Required work:
Every record that follows must be set down word for word.
START Data for this exercise
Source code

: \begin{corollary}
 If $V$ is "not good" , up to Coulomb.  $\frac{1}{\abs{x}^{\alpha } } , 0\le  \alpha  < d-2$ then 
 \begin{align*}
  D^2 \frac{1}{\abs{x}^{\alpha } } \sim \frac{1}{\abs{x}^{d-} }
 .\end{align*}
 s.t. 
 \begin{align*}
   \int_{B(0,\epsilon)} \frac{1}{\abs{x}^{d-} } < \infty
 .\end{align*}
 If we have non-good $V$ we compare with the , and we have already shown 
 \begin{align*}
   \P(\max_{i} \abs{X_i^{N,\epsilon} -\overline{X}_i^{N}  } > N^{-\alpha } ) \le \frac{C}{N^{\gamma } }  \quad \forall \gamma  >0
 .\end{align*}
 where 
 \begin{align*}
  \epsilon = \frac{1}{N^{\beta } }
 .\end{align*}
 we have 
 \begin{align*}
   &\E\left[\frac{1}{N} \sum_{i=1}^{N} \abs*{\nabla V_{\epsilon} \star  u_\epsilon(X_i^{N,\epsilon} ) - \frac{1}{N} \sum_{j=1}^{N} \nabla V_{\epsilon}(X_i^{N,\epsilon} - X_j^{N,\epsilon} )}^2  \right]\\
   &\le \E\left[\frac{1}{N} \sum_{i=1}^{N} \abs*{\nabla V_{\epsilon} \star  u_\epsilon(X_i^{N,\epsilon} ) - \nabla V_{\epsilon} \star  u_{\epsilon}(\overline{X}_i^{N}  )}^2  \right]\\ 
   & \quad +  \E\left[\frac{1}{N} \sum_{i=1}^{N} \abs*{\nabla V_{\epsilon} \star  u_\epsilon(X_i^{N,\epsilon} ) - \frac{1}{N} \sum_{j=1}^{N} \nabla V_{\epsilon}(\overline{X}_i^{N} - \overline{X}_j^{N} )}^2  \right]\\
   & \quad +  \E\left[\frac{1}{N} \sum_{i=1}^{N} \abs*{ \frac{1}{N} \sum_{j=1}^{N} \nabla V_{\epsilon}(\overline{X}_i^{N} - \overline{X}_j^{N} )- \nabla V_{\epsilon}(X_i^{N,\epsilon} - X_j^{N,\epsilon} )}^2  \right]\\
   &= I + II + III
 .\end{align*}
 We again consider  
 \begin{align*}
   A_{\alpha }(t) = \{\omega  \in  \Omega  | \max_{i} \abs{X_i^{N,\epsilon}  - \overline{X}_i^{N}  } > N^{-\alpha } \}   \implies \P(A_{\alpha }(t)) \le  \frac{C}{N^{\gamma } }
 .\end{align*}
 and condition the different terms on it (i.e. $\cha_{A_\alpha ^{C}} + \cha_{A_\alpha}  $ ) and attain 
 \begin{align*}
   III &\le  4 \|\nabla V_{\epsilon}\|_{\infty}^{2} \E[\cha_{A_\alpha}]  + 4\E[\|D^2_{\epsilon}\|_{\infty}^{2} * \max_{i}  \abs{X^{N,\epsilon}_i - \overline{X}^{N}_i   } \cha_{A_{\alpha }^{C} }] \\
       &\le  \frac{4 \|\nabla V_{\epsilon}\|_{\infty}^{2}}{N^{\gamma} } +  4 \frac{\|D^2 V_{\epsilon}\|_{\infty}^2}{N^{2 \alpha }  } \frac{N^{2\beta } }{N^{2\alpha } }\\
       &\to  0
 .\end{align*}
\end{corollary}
END Data for this exercise
Response below:
Source code

: \begin{corollary}
 If $V$ is "not good" , up to Coulomb.  $\frac{1}{\abs{x}^{\alpha } } , 0\le  \alpha  < d-2$ then 
 \begin{align*}
  D^2 \frac{1}{\abs{x}^{\alpha } } \sim \frac{1}{\abs{x}^{d-} }
 .\end{align*}
 s.t. 
 \begin{align*}
   \int_{B(0,\epsilon)} \frac{1}{\abs{x}^{d-} } < \infty
 .\end{align*}
 If we have non-good $V$ we compare with the , and we have already shown 
 \begin{align*}
   \P(\max_{i} \abs{X_i^{N,\epsilon} -\overline{X}_i^{N}  } > N^{-\alpha } ) \le \frac{C}{N^{\gamma } }  \quad \forall \gamma  >0
 .\end{align*}
 where 
 \begin{align*}
  \epsilon = \frac{1}{N^{\beta } }
 .\end{align*}
 we have 
 \begin{align*}
   &\E\left[\frac{1}{N} \sum_{i=1}^{N} \abs*{\nabla V_{\epsilon} \star  u_\epsilon(X_i^{N,\epsilon} ) - \frac{1}{N} \sum_{j=1}^{N} \nabla V_{\epsilon}(X_i^{N,\epsilon} - X_j^{N,\epsilon} )}^2  \right]\\
   &\le \E\left[\frac{1}{N} \sum_{i=1}^{N} \abs*{\nabla V_{\epsilon} \star  u_\epsilon(X_i^{N,\epsilon} ) - \nabla V_{\epsilon} \star  u_{\epsilon}(\overline{X}_i^{N}  )}^2  \right]\\ 
   & \quad +  \E\left[\frac{1}{N} \sum_{i=1}^{N} \abs*{\nabla V_{\epsilon} \star  u_\epsilon(X_i^{N,\epsilon} ) - \frac{1}{N} \sum_{j=1}^{N} \nabla V_{\epsilon}(\overline{X}_i^{N} - \overline{X}_j^{N} )}^2  \right]\\
   & \quad +  \E\left[\frac{1}{N} \sum_{i=1}^{N} \abs*{ \frac{1}{N} \sum_{j=1}^{N} \nabla V_{\epsilon}(\overline{X}_i^{N} - \overline{X}_j^{N} )- \nabla V_{\epsilon}(X_i^{N,\epsilon} - X_j^{N,\epsilon} )}^2  \right]\\
   &= I + II + III
 .\end{align*}
 We again consider  
 \begin{align*}
   A_{\alpha }(t) = \{\omega  \in  \Omega  | \max_{i} \abs{X_i^{N,\epsilon}  - \overline{X}_i^{N}  } > N^{-\alpha } \}   \implies \P(A_{\alpha }(t)) \le  \frac{C}{N^{\gamma } }
 .\end{align*}
 and condition the different terms on it (i.e. $\cha_{A_\alpha ^{C}} + \cha_{A_\alpha}  $ ) and attain 
 \begin{align*}
   III &\le  4 \|\nabla V_{\epsilon}\|_{\infty}^{2} \E[\cha_{A_\alpha}]  + 4\E[\|D^2_{\epsilon}\|_{\infty}^{2} * \max_{i}  \abs{X^{N,\epsilon}_i - \overline{X}^{N}_i   } \cha_{A_{\alpha }^{C} }] \\
       &\le  \frac{4 \|\nabla V_{\epsilon}\|_{\infty}^{2}}{N^{\gamma} } +  4 \frac{\|D^2 V_{\epsilon}\|_{\infty}^2}{N^{2 \alpha }  } \frac{N^{2\beta } }{N^{2\alpha } }\\
       &\to  0
 .\end{align*}
\end{corollary}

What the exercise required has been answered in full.